▸ WORK REQUEST:
Look through the records and copy every line in which "into" appears.

▸ DATA EXTRACT:
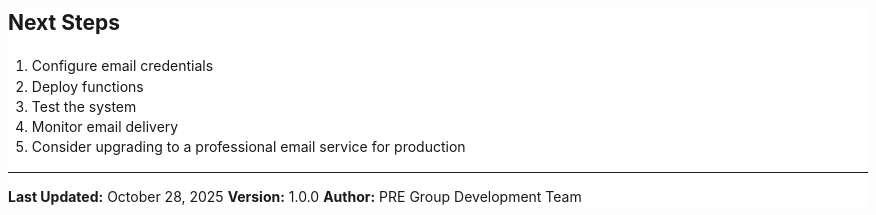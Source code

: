 
## Next Steps

1. Configure email credentials
2. Deploy functions
3. Test the system
4. Monitor email delivery
5. Consider upgrading to a professional email service for production

---

**Last Updated:** October 28, 2025
**Version:** 1.0.0
**Author:** PRE Group Development Team

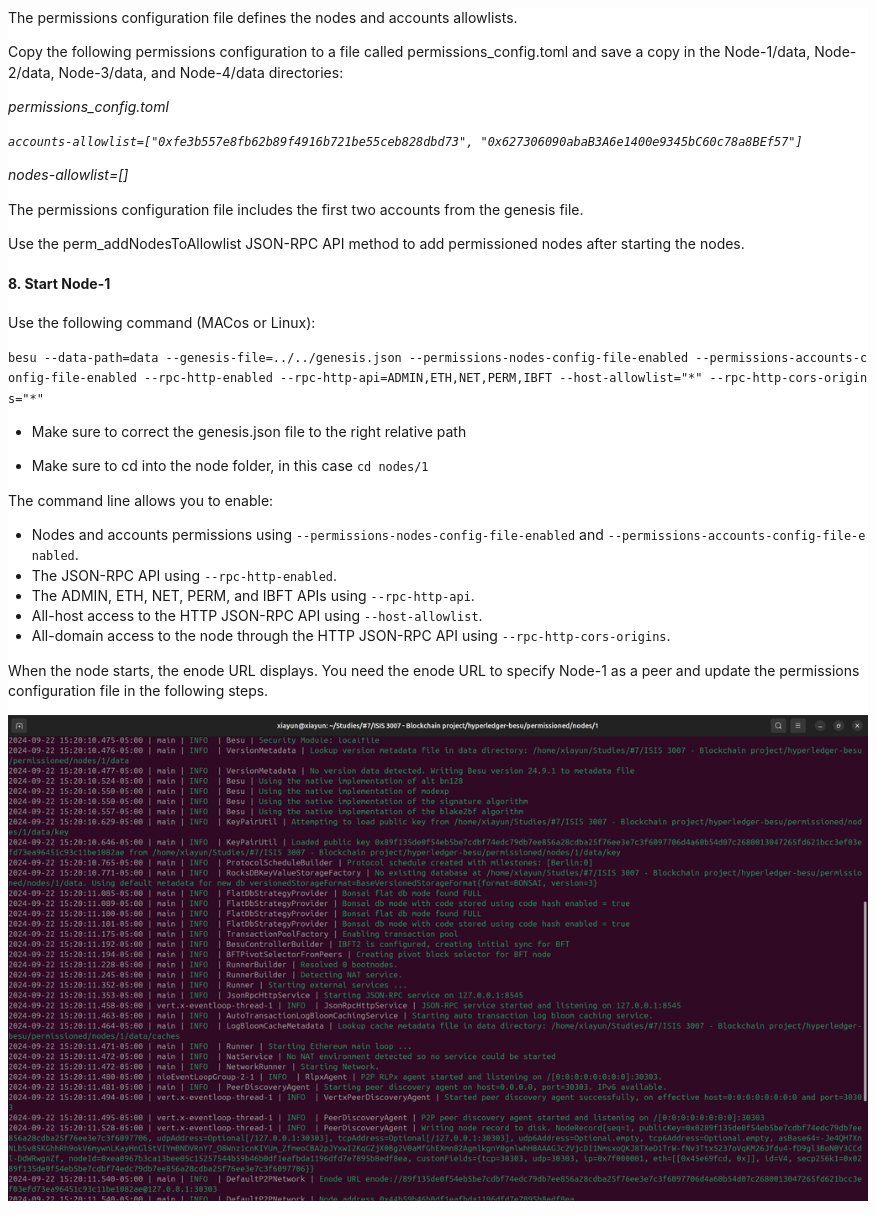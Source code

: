 The permissions configuration file defines the nodes and accounts allowlists.

Copy the following permissions configuration to a file called permissions_config.toml and save a copy in the Node-1/data, Node-2/data, Node-3/data, and Node-4/data directories:

<i>
permissions_config.toml

`accounts-allowlist=["0xfe3b557e8fb62b89f4916b721be55ceb828dbd73", "0x627306090abaB3A6e1400e9345bC60c78a8BEf57"]`

nodes-allowlist=[]
</i>

The permissions configuration file includes the first two accounts from the genesis file.

Use the perm_addNodesToAllowlist JSON-RPC API method to add permissioned nodes after starting the nodes.

#### 8. Start Node-1

Use the following command (MACos or Linux):

`besu --data-path=data --genesis-file=../../genesis.json --permissions-nodes-config-file-enabled --permissions-accounts-config-file-enabled --rpc-http-enabled --rpc-http-api=ADMIN,ETH,NET,PERM,IBFT --host-allowlist="*" --rpc-http-cors-origins="*"`

- Make sure to correct the genesis.json file to the right relative path

- Make sure to cd into the node folder, in this case `cd nodes/1`

The command line allows you to enable:

- Nodes and accounts permissions using `--permissions-nodes-config-file-enabled` and `--permissions-accounts-config-file-enabled`.
- The JSON-RPC API using `--rpc-http-enabled`.
- The ADMIN, ETH, NET, PERM, and IBFT APIs using `--rpc-http-api`.
- All-host access to the HTTP JSON-RPC API using `--host-allowlist`.
- All-domain access to the node through the HTTP JSON-RPC API using `--rpc-http-cors-origins`.

When the node starts, the enode URL displays. You need the enode URL to specify Node-1 as a peer and update the permissions configuration file in the following steps.

![First node execution image](first-node-execution.png)
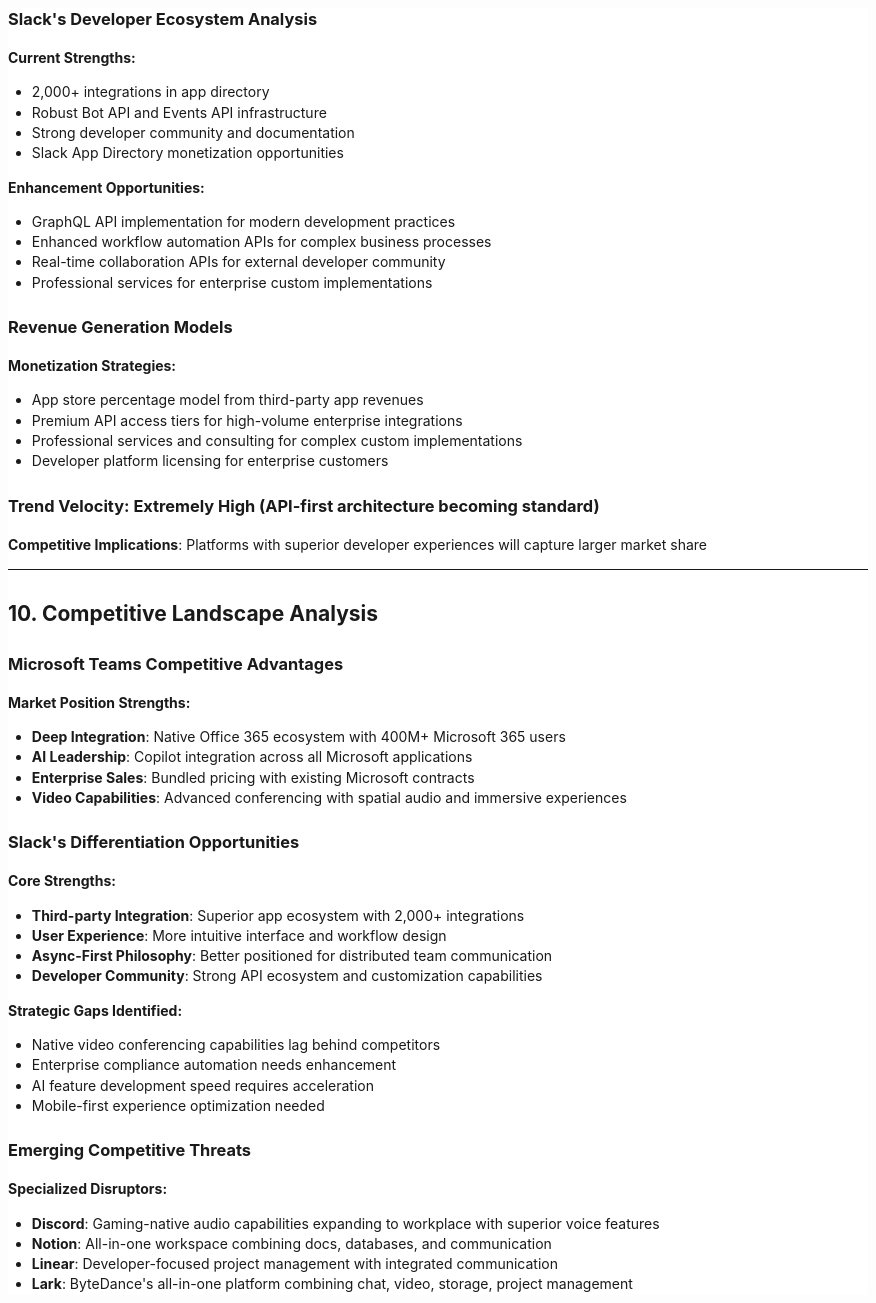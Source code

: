 ### Slack's Developer Ecosystem Analysis
**Current Strengths:**
- 2,000+ integrations in app directory
- Robust Bot API and Events API infrastructure
- Strong developer community and documentation
- Slack App Directory monetization opportunities

**Enhancement Opportunities:**
- GraphQL API implementation for modern development practices
- Enhanced workflow automation APIs for complex business processes
- Real-time collaboration APIs for external developer community
- Professional services for enterprise custom implementations

### Revenue Generation Models
**Monetization Strategies:**
- App store percentage model from third-party app revenues
- Premium API access tiers for high-volume enterprise integrations
- Professional services and consulting for complex custom implementations
- Developer platform licensing for enterprise customers

### Trend Velocity: Extremely High (API-first architecture becoming standard)
**Competitive Implications**: Platforms with superior developer experiences will capture larger market share

---

## 10. Competitive Landscape Analysis

### Microsoft Teams Competitive Advantages
**Market Position Strengths:**
- **Deep Integration**: Native Office 365 ecosystem with 400M+ Microsoft 365 users
- **AI Leadership**: Copilot integration across all Microsoft applications
- **Enterprise Sales**: Bundled pricing with existing Microsoft contracts
- **Video Capabilities**: Advanced conferencing with spatial audio and immersive experiences

### Slack's Differentiation Opportunities
**Core Strengths:**
- **Third-party Integration**: Superior app ecosystem with 2,000+ integrations
- **User Experience**: More intuitive interface and workflow design
- **Async-First Philosophy**: Better positioned for distributed team communication
- **Developer Community**: Strong API ecosystem and customization capabilities

**Strategic Gaps Identified:**
- Native video conferencing capabilities lag behind competitors
- Enterprise compliance automation needs enhancement
- AI feature development speed requires acceleration
- Mobile-first experience optimization needed

### Emerging Competitive Threats
**Specialized Disruptors:**
- **Discord**: Gaming-native audio capabilities expanding to workplace with superior voice features
- **Notion**: All-in-one workspace combining docs, databases, and communication
- **Linear**: Developer-focused project management with integrated communication
- **Lark**: ByteDance's all-in-one platform combining chat, video, storage, project management
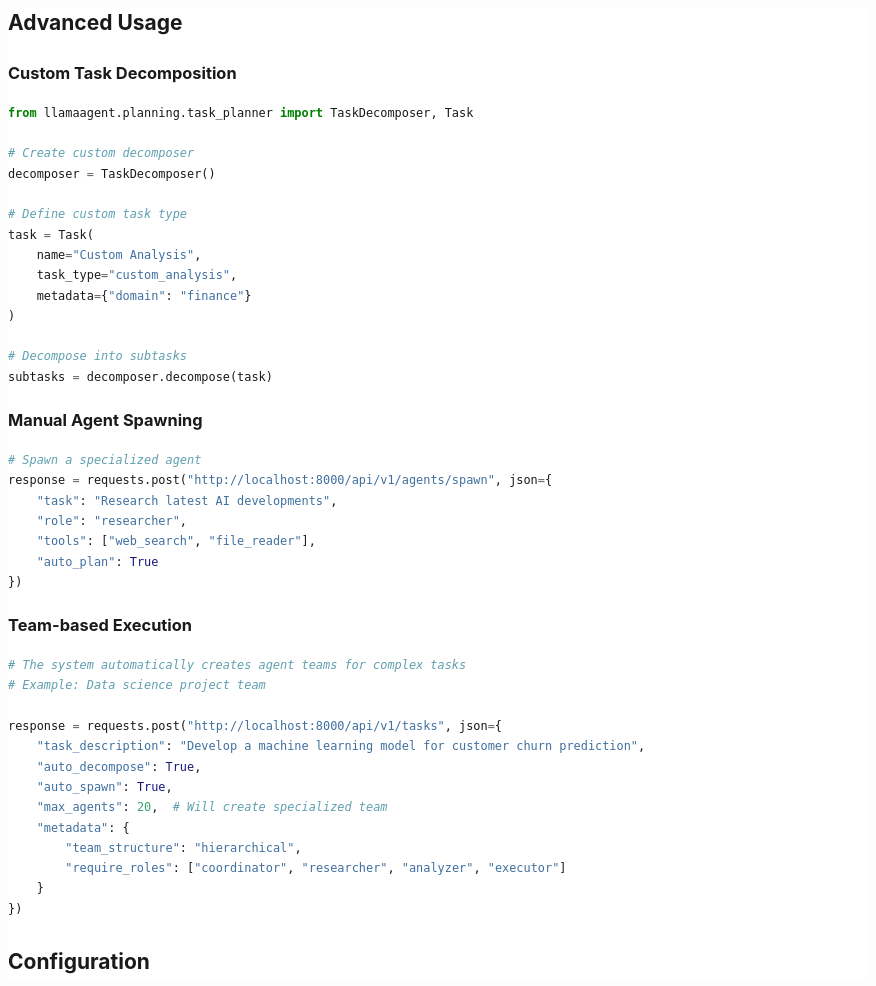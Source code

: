 ## Advanced Usage

### Custom Task Decomposition

```python
from llamaagent.planning.task_planner import TaskDecomposer, Task

# Create custom decomposer
decomposer = TaskDecomposer()

# Define custom task type
task = Task(
    name="Custom Analysis",
    task_type="custom_analysis",
    metadata={"domain": "finance"}
)

# Decompose into subtasks
subtasks = decomposer.decompose(task)
```

### Manual Agent Spawning

```python
# Spawn a specialized agent
response = requests.post("http://localhost:8000/api/v1/agents/spawn", json={
    "task": "Research latest AI developments",
    "role": "researcher",
    "tools": ["web_search", "file_reader"],
    "auto_plan": True
})
```

### Team-based Execution

```python
# The system automatically creates agent teams for complex tasks
# Example: Data science project team

response = requests.post("http://localhost:8000/api/v1/tasks", json={
    "task_description": "Develop a machine learning model for customer churn prediction",
    "auto_decompose": True,
    "auto_spawn": True,
    "max_agents": 20,  # Will create specialized team
    "metadata": {
        "team_structure": "hierarchical",
        "require_roles": ["coordinator", "researcher", "analyzer", "executor"]
    }
})
```

## Configuration
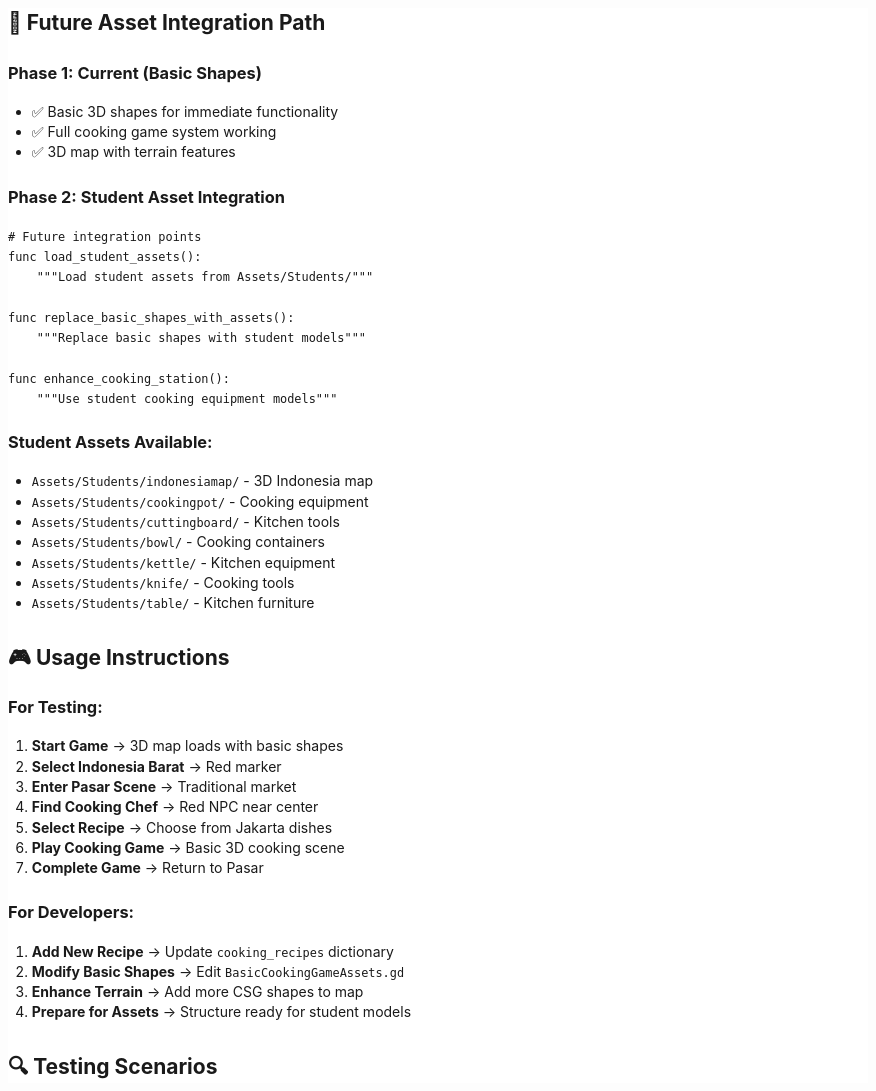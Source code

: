 ## 🚀 **Future Asset Integration Path**

### **Phase 1: Current (Basic Shapes)**
- ✅ Basic 3D shapes for immediate functionality
- ✅ Full cooking game system working
- ✅ 3D map with terrain features

### **Phase 2: Student Asset Integration**
```gdscript
# Future integration points
func load_student_assets():
    """Load student assets from Assets/Students/"""
    
func replace_basic_shapes_with_assets():
    """Replace basic shapes with student models"""
    
func enhance_cooking_station():
    """Use student cooking equipment models"""
```

### **Student Assets Available:**
- `Assets/Students/indonesiamap/` - 3D Indonesia map
- `Assets/Students/cookingpot/` - Cooking equipment
- `Assets/Students/cuttingboard/` - Kitchen tools
- `Assets/Students/bowl/` - Cooking containers
- `Assets/Students/kettle/` - Kitchen equipment
- `Assets/Students/knife/` - Cooking tools
- `Assets/Students/table/` - Kitchen furniture

## 🎮 **Usage Instructions**

### **For Testing:**
1. **Start Game** → 3D map loads with basic shapes
2. **Select Indonesia Barat** → Red marker
3. **Enter Pasar Scene** → Traditional market
4. **Find Cooking Chef** → Red NPC near center
5. **Select Recipe** → Choose from Jakarta dishes
6. **Play Cooking Game** → Basic 3D cooking scene
7. **Complete Game** → Return to Pasar

### **For Developers:**
1. **Add New Recipe** → Update `cooking_recipes` dictionary
2. **Modify Basic Shapes** → Edit `BasicCookingGameAssets.gd`
3. **Enhance Terrain** → Add more CSG shapes to map
4. **Prepare for Assets** → Structure ready for student models

## 🔍 **Testing Scenarios**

▸ RESULT FOR THIS EXERCISE:
- Make sure to cd into the node folder, in this case `cd nodes/1`
# Decompose into subtasks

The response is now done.